"It provides that framework for being able to change things while you're in the environment and to enable persistence and get specific things into legitimate-looking processes," said Nathaniel Jones, vice president at Darktrace's research department.
Darktrace researchers' observations
Security researchers at Darktrace tracked a cyberespionage campaign that they say aligns with activity attributed to the group variously tracked as Mustang Panda, Twill Typhoon and Earth Preta. The company reported that analysts first noticed multiple hosts, beginning in September 2025, making web requests to spoofed domains that impersonated content-delivery networks — including infrastructure putatively belonging to Yahoo and Apple. That pattern prompted a deeper investigation into the tooling and delivery mechanisms used in the campaign.
Mustang Panda, FDMTP, and the FBI's 2025 characterization
Darktrace linked the activity to the group commonly known as Mustang Panda, which the FBI in 2025 described as "a paid contractor, one of many private sector firms cultivated by Beijing to launch hacking operations on behalf of the government." The group has previously been associated with a .NET malware downloader known as FDMTP; Darktrace's new reporting shows that FDMTP has acquired additional capabilities that change how defenders must think about persistence.
The new modular remote access framework
According to Darktrace, FDMTP now functions as a remote access framework that supports modularity: attackers can layer components, load plugins, update the backdoor, and maintain access by hiding functionality inside normal-looking Windows and developer-related processes.

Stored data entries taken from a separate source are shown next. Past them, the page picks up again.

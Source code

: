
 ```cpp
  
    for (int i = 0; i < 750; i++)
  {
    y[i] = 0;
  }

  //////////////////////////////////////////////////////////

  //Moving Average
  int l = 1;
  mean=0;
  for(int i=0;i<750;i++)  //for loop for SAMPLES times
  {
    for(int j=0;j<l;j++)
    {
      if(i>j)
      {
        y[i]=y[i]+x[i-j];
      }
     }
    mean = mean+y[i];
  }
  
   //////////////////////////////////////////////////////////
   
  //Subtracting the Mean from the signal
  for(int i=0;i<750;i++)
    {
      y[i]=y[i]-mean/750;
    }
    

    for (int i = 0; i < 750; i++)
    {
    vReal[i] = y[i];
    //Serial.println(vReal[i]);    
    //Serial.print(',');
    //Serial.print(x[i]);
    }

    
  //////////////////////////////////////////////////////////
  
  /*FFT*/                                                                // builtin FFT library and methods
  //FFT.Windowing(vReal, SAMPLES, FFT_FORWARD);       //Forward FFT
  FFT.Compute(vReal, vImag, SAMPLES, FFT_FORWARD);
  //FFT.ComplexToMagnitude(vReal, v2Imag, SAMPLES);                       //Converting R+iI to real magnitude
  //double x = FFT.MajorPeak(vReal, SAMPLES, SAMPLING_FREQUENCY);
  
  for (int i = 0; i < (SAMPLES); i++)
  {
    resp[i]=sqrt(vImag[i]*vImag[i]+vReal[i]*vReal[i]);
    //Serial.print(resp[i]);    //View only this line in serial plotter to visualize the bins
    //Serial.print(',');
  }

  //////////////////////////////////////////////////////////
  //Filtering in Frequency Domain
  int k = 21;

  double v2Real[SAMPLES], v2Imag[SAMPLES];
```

Nathaniel Jones described the upgrade to FDMTP as making it "kind of like you updating your phone continuously, making it really easy for you to go grab a new app after another." The addition of a plugin and update model lets operators alter capabilities after initial compromise rather than relying on a single static implant.

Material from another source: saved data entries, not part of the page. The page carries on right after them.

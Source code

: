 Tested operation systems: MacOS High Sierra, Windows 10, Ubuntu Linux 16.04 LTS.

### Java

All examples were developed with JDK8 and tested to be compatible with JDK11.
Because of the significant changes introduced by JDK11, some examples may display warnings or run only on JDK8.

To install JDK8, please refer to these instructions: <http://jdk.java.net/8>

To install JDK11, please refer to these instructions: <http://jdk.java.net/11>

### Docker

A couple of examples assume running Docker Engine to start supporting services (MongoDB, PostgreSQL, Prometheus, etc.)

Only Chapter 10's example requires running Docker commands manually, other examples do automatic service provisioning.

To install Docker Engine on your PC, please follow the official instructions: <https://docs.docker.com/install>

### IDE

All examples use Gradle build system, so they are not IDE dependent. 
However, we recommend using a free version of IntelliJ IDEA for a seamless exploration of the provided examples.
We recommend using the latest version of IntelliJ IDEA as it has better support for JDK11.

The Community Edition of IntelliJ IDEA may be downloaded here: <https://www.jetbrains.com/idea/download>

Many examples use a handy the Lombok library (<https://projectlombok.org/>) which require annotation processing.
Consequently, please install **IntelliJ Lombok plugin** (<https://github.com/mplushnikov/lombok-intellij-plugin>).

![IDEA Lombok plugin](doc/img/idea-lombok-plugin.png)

Spoofed CDNs and side-loading via legitimate Windows binaries
A constant across the observed activity was infected hosts retrieving legitimate Windows binaries alongside malicious dynamic link libraries, enabling side-loading of FDMTP. Darktrace documented a concrete example from April in which "a finance-sector endpoint initiated a series of GET requests to yahoo-cdn.it.com, first fetching legitimate binaries (including vshost.exe and dfsvc.exe), then repeatedly retrieving associated configuration and DLL components (including dfsvc.exe.config and dnscfg.dll) over an 11-day window." That behavior — fetching benign executable files while also pulling configuration files and malicious DLLs — is the mechanism the researchers highlight for persistence and stealth.

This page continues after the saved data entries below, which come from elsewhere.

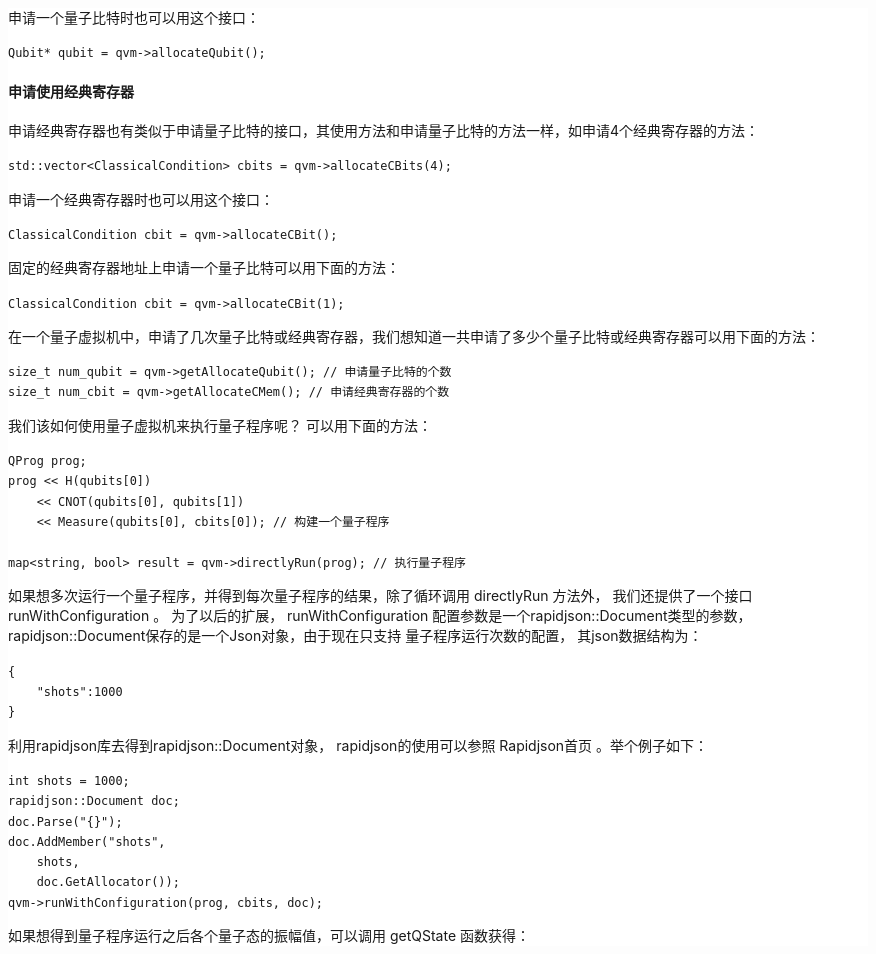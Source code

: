 申请一个量子比特时也可以用这个接口：
```
Qubit* qubit = qvm->allocateQubit();
```

#### 申请使用经典寄存器
申请经典寄存器也有类似于申请量子比特的接口，其使用方法和申请量子比特的方法一样，如申请4个经典寄存器的方法：

```
std::vector<ClassicalCondition> cbits = qvm->allocateCBits(4);
```

申请一个经典寄存器时也可以用这个接口：

```
ClassicalCondition cbit = qvm->allocateCBit();
```

固定的经典寄存器地址上申请一个量子比特可以用下面的方法：
```
ClassicalCondition cbit = qvm->allocateCBit(1);
```
在一个量子虚拟机中，申请了几次量子比特或经典寄存器，我们想知道一共申请了多少个量子比特或经典寄存器可以用下面的方法：

```
size_t num_qubit = qvm->getAllocateQubit(); // 申请量子比特的个数
size_t num_cbit = qvm->getAllocateCMem(); // 申请经典寄存器的个数
```

我们该如何使用量子虚拟机来执行量子程序呢？ 可以用下面的方法：

```
QProg prog;
prog << H(qubits[0])
    << CNOT(qubits[0], qubits[1])
    << Measure(qubits[0], cbits[0]); // 构建一个量子程序

map<string, bool> result = qvm->directlyRun(prog); // 执行量子程序
```
如果想多次运行一个量子程序，并得到每次量子程序的结果，除了循环调用 directlyRun 方法外， 我们还提供了一个接口 runWithConfiguration 。 为了以后的扩展， runWithConfiguration 配置参数是一个rapidjson::Document类型的参数， rapidjson::Document保存的是一个Json对象，由于现在只支持 量子程序运行次数的配置， 其json数据结构为：

```
{
    "shots":1000
}
```

利用rapidjson库去得到rapidjson::Document对象， rapidjson的使用可以参照 Rapidjson首页 。举个例子如下：
```
int shots = 1000;
rapidjson::Document doc;
doc.Parse("{}");
doc.AddMember("shots",
    shots,
    doc.GetAllocator());
qvm->runWithConfiguration(prog, cbits, doc);
```
如果想得到量子程序运行之后各个量子态的振幅值，可以调用 getQState 函数获得：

What this means for technologists, policymakers, and affected enterprises
- Technologists and security teams: Expect multi-component campaigns that use legitimate binaries plus malicious DLLs to side-load capabilities; repeated GET requests to domains spoofing major CDNs (the report cites Yahoo and Apple impersonations) and the retrieval pattern that Darktrace observed over an 11-day window are the concrete signals the researchers flagged.
- Policymakers and regulators: The FBI's 2025 description of Mustang Panda as "a paid contractor" cultivated by Beijing frames these operations as part of a broader model that involves private-sector firms being used for state-directed activity — a characterization that bears on how policy makers assess attribution, risk and cross-border restraint.
- Affected enterprises (finance and regional governments): The example Darktrace found in a finance-sector endpoint underscores that sensitive networks in the Asia-Pacific region have been targeted; defenders should note the campaign's emphasis on persistence via legitimately named processes and on modular, updatable tooling rather than a single, immutable strain.
Heath Renfrow, CISO of cyber disaster recovery firm Fenix24, summarized the operational implication succinctly: "The most important takeaway from this research is that modern nation-state cyber operations are no longer built around a single malware strain or a single point of compromise." The Darktrace findings — a modular FDMTP backdoor, spoofed CDN domains, and side-loading via Windows binaries observed over extended periods — illustrate that shift in practice and leave defenders facing a problem of many moving parts rather than one obvious infection to eradicate.